Probabilmente in quel primo volo c’era la speranza da parte degli stessi Wright di provare a realizzare un mondo più interconnesso, ma non avrebbero mai pensato che poco più di cento anni dopo si sarebbe discusso del primo volo marziano.
L’evento di Ingenuity è straordinario, paragonabile ad Armstrong e al suo primo passo sulla Luna: cerchiamo di capire perché è stato così epocale.
Non è un caso che la traduzione di Ingenuity sia ingegnosità: nel suo primo volo come elicottero in un altro pianeta la Nasa, JPL, e Ingenuity scrivono la storia strizzando l’occhio proprio ai fratelli Wright. Ma prima di addentrarci nella straordinaria tecnologia di questo piccolo elicottero facciamo un piccolo passo indietro per comprendere al meglio questo successo così straordinario.
Il primo volo dei fratelli Wright
Nel 1903, su una spiaggia desolata del Nord America, due fratelli in assoluto silenzio (mediatico) fecero quello che Ingenuity sta facendo oggi sul suolo marziano: il primo volo meccanico di uno strumento artificiale realizzato dall’uomo. Pochi secondi in aria per poter scrivere ufficialmente la storia, proprio come Ingenuity.
A differenza di Ingenuity il Wright Flyer, il primo aeroplano a staccarsi da terra, non fu documentato ne da giornalisti ne da fotografi, ma chiaramente sappiamo che quel primo esperimento fu un successo in quanto subito dopo ce ne furono tanti altri. Dopo numerosi esperimenti con alianti e mezzi analoghi, Wilbur e Orville Wright si dedicarono all’installazione di un motore, con trasmissione a cinghia, su una cellula sostanzialmente identica a quella del loro ultimo aliante.
Il progetto del loro Flyer (“aviatore”, così battezzarono il loro primo velivolo motorizzato) era molto simile a quello del loro aliante del 1902, il quale a sua volta aveva conservato l’architettura complessiva dei suoi predecessori in un processo di evoluzione molto graduale.

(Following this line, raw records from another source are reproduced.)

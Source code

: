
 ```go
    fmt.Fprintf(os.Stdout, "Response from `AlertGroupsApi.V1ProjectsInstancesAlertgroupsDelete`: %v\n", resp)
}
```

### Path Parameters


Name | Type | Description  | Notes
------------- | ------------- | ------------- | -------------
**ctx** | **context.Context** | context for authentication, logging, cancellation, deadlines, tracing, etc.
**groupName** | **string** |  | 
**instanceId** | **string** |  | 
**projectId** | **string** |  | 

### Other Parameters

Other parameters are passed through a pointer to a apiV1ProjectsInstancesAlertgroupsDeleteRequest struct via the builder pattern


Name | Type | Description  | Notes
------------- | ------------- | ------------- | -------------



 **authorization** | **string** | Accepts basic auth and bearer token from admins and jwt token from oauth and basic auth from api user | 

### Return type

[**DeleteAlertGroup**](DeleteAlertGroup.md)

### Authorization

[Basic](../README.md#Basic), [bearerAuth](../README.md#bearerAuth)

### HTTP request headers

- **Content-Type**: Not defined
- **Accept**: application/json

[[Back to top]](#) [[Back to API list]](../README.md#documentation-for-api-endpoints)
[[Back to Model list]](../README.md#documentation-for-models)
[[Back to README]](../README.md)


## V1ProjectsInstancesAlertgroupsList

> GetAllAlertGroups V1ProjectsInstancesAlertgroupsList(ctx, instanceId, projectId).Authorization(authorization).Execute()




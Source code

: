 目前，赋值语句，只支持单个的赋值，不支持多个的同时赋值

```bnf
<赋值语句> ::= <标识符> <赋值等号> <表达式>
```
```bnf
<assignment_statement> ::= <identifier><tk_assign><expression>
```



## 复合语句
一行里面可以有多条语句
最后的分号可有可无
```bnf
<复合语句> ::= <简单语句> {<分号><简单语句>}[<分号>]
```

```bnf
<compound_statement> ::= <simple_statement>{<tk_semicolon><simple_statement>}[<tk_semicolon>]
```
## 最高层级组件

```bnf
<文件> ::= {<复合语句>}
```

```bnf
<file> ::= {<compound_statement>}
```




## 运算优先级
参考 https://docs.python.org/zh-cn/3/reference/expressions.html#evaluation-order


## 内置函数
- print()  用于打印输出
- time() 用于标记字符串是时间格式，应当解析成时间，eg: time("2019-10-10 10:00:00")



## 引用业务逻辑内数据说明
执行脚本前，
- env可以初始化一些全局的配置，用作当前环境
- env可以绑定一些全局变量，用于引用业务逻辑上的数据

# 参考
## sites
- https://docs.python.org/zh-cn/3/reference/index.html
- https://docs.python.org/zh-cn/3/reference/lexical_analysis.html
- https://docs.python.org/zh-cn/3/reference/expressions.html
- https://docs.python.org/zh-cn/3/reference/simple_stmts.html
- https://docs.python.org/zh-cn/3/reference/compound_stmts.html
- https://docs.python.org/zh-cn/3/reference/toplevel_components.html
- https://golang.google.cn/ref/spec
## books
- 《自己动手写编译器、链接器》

Scartata l’idea dell’aliante i fratelli iniziarono a pensare a delle idee per il Flyer: novità che avrebbero permesso ad un oggetto di quelle dimensione di volare. Tra queste innovazioni citiamo gli impennaggi raddoppiati, sia anteriormente che posteriormente, e ovviamente l’introduzione di un sistema di motopropulsore. La configurazione era sempre quella del biplano canard, con una struttura in abete rosso e copertura in mussola, il pilota invece assumeva sempre una posizione prona; solamente, questa volta era collocato poco lontano dall’asse di simmetria dell’aereo, per compensare l’opposta eccentricità del motore. Uno dei fratelli, in una posizione supina all’interno del velivolo per dodici secondi è riuscito a staccare il velivolo da terra, consegnando quell’esperimento come il primo volo della storia.

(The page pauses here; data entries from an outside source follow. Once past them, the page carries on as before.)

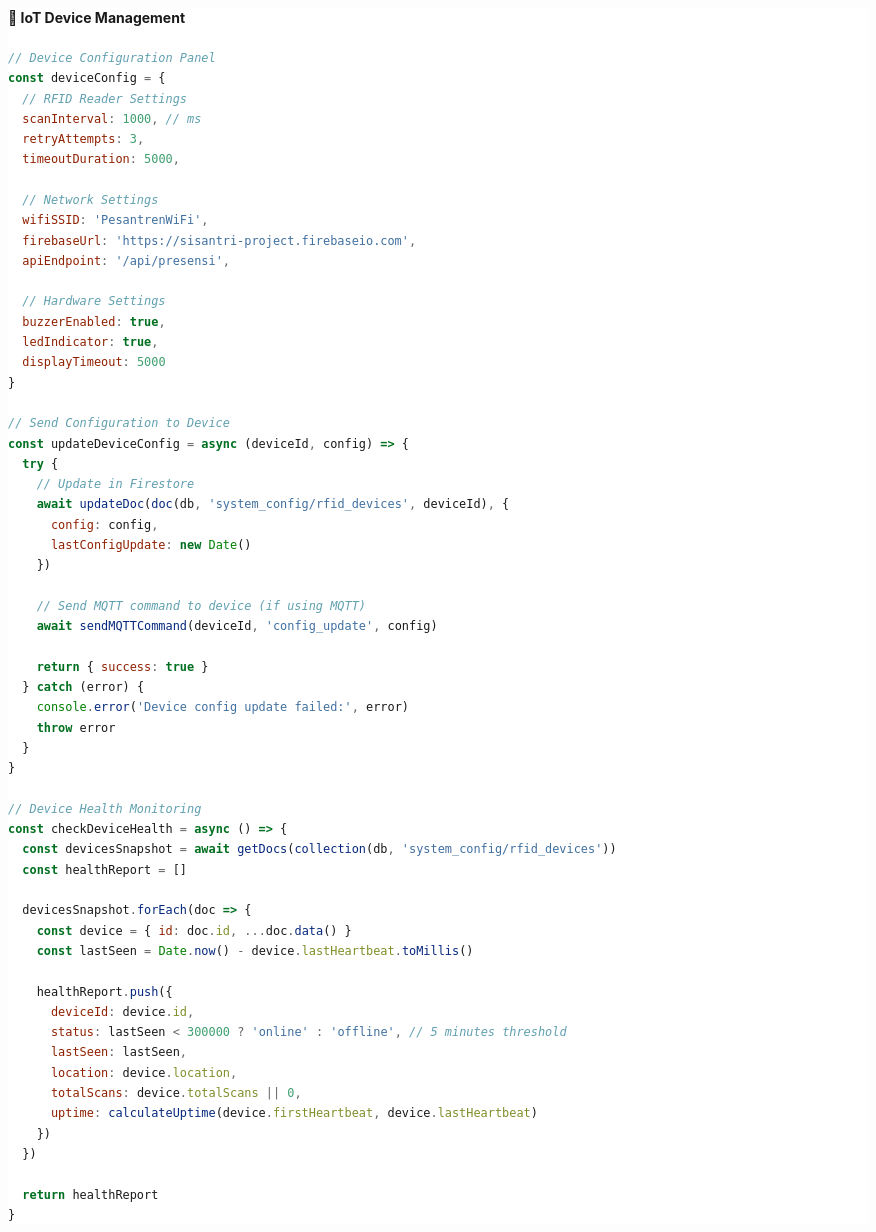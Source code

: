 #### 🔧 IoT Device Management
```javascript
// Device Configuration Panel
const deviceConfig = {
  // RFID Reader Settings
  scanInterval: 1000, // ms
  retryAttempts: 3,
  timeoutDuration: 5000,
  
  // Network Settings
  wifiSSID: 'PesantrenWiFi',
  firebaseUrl: 'https://sisantri-project.firebaseio.com',
  apiEndpoint: '/api/presensi',
  
  // Hardware Settings
  buzzerEnabled: true,
  ledIndicator: true,
  displayTimeout: 5000
}

// Send Configuration to Device
const updateDeviceConfig = async (deviceId, config) => {
  try {
    // Update in Firestore
    await updateDoc(doc(db, 'system_config/rfid_devices', deviceId), {
      config: config,
      lastConfigUpdate: new Date()
    })
    
    // Send MQTT command to device (if using MQTT)
    await sendMQTTCommand(deviceId, 'config_update', config)
    
    return { success: true }
  } catch (error) {
    console.error('Device config update failed:', error)
    throw error
  }
}

// Device Health Monitoring
const checkDeviceHealth = async () => {
  const devicesSnapshot = await getDocs(collection(db, 'system_config/rfid_devices'))
  const healthReport = []
  
  devicesSnapshot.forEach(doc => {
    const device = { id: doc.id, ...doc.data() }
    const lastSeen = Date.now() - device.lastHeartbeat.toMillis()
    
    healthReport.push({
      deviceId: device.id,
      status: lastSeen < 300000 ? 'online' : 'offline', // 5 minutes threshold
      lastSeen: lastSeen,
      location: device.location,
      totalScans: device.totalScans || 0,
      uptime: calculateUptime(device.firstHeartbeat, device.lastHeartbeat)
    })
  })
  
  return healthReport
}
```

Già il primo Wright Flyer aveva tutti gli elementi di base di quello che poi sarebbe stato un aereo moderno: le ali portanti, le eliche di spinta (anche se poste nel retro), la coda controllabile e uno stabilizzatore di punta.
Gli esperimenti dei Fratelli Wright dopo quel volo di dodici secondi continuano senza tregua e già nel 1909 iniziano a documentare voli controllati con passeggeri (addirittura anche il presidente degli Stati Uniti d’America William Howard Taft prova uno dei velivoli dei Fratelli).
I primi voli erano comunque di breve distanza, si sorvolava semplicemente il campo dove si effettuavano gli esperimenti cercando di girare intorno ad un ostacolo posizionato al centro. La tecnologia di questi velivoli si è poi sviluppata rapidamente, se solo pensiamo alla due Guerra Mondiali con gli aerei assoluti protagonisti dei conflitti. Senza dubbio il Wright Flyer del 1903 è considerato il primo aeroplano (macchina volante motorizzata più pesante dell’aria) ad aver eseguito un volo controllato, sostenuto e prolungato con un pilota a bordo ed è stato la scintilla che ci ha portato fino ad Ingenuity.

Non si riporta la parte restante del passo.